• [EXERCISE INPUT]
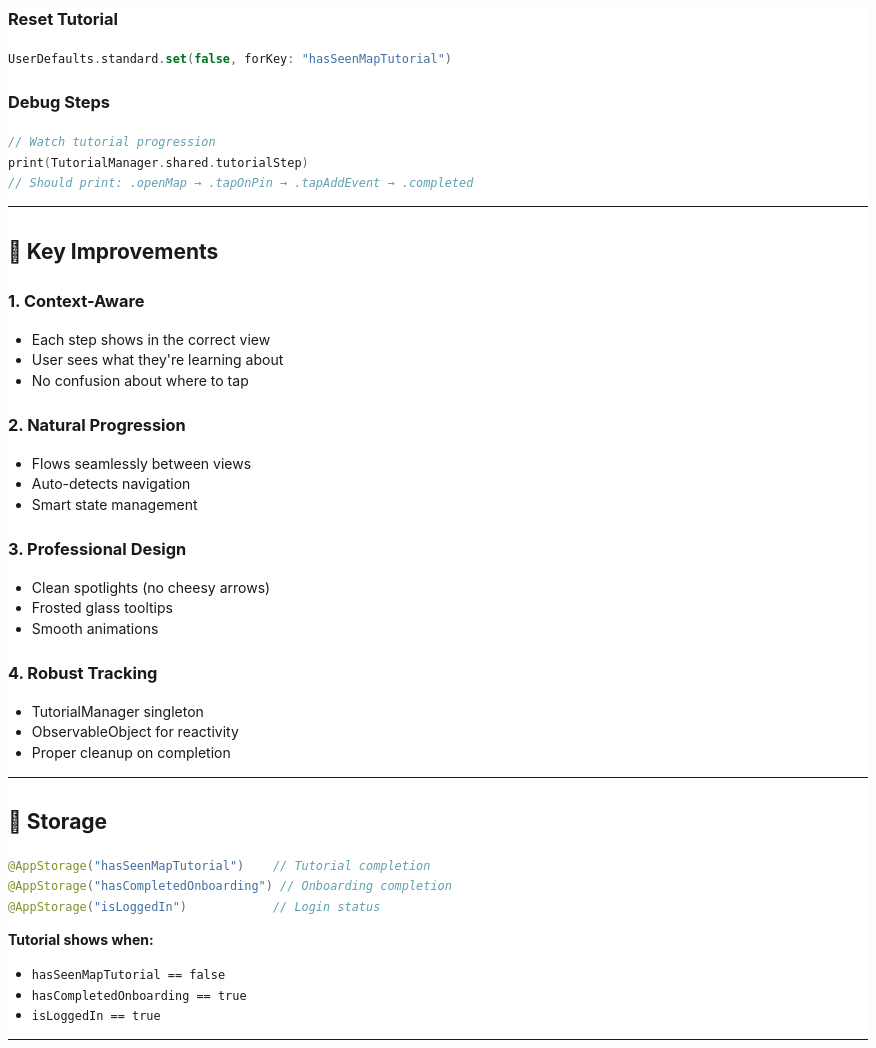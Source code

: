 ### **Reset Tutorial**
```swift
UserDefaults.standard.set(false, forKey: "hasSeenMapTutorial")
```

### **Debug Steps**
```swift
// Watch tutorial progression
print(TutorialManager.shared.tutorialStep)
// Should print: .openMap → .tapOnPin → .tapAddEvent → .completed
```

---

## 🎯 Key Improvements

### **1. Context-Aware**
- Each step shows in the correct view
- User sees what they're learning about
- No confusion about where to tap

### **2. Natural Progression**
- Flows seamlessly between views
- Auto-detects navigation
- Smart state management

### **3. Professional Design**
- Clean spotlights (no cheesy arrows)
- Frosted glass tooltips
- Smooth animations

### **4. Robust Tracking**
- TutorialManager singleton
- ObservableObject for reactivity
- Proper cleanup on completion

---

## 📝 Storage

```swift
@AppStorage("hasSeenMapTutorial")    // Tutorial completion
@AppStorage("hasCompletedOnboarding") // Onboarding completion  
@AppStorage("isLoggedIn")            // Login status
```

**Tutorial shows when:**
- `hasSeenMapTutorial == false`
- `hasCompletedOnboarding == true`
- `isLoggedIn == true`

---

* * *

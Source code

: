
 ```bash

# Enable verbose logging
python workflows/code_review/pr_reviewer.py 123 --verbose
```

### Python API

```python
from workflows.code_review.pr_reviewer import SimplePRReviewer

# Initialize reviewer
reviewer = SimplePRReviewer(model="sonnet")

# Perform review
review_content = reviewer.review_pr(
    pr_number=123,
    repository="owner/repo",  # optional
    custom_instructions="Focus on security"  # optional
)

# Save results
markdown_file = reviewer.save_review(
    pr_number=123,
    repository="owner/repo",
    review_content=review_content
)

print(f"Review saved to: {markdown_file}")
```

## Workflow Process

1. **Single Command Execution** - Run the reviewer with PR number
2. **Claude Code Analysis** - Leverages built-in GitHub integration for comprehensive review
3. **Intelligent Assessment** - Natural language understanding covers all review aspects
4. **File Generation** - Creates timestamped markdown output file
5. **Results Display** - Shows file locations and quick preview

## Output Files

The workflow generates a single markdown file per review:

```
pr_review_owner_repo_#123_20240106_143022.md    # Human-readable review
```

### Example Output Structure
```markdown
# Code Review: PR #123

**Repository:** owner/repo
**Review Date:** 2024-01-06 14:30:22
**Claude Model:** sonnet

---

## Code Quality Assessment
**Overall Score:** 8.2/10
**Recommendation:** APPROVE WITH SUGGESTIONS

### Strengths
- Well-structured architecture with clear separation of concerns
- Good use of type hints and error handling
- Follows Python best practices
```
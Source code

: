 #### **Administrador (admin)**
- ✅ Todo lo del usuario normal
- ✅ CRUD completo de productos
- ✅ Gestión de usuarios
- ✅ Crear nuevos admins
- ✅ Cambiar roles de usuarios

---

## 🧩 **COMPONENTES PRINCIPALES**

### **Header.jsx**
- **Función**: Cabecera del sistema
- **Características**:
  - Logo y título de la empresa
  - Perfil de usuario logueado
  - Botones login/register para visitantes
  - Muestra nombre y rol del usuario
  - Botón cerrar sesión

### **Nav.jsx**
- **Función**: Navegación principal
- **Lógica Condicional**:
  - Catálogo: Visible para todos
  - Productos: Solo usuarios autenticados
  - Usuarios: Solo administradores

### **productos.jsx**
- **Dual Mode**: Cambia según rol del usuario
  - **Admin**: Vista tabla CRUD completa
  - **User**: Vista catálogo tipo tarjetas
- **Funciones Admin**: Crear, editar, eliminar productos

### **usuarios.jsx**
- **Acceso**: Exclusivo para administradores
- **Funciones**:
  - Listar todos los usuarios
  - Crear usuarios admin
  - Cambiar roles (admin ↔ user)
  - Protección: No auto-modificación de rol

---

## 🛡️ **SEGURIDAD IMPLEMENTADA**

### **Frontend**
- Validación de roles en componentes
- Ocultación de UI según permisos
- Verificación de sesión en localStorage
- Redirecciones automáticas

• [YOUR ASSIGNMENT] Find the lines above that contain the word "completion" and collect them.

• [EXERCISE OUTPUT]
- Proper cleanup on completion
@AppStorage("hasSeenMapTutorial")    // Tutorial completion
@AppStorage("hasCompletedOnboarding") // Onboarding completion  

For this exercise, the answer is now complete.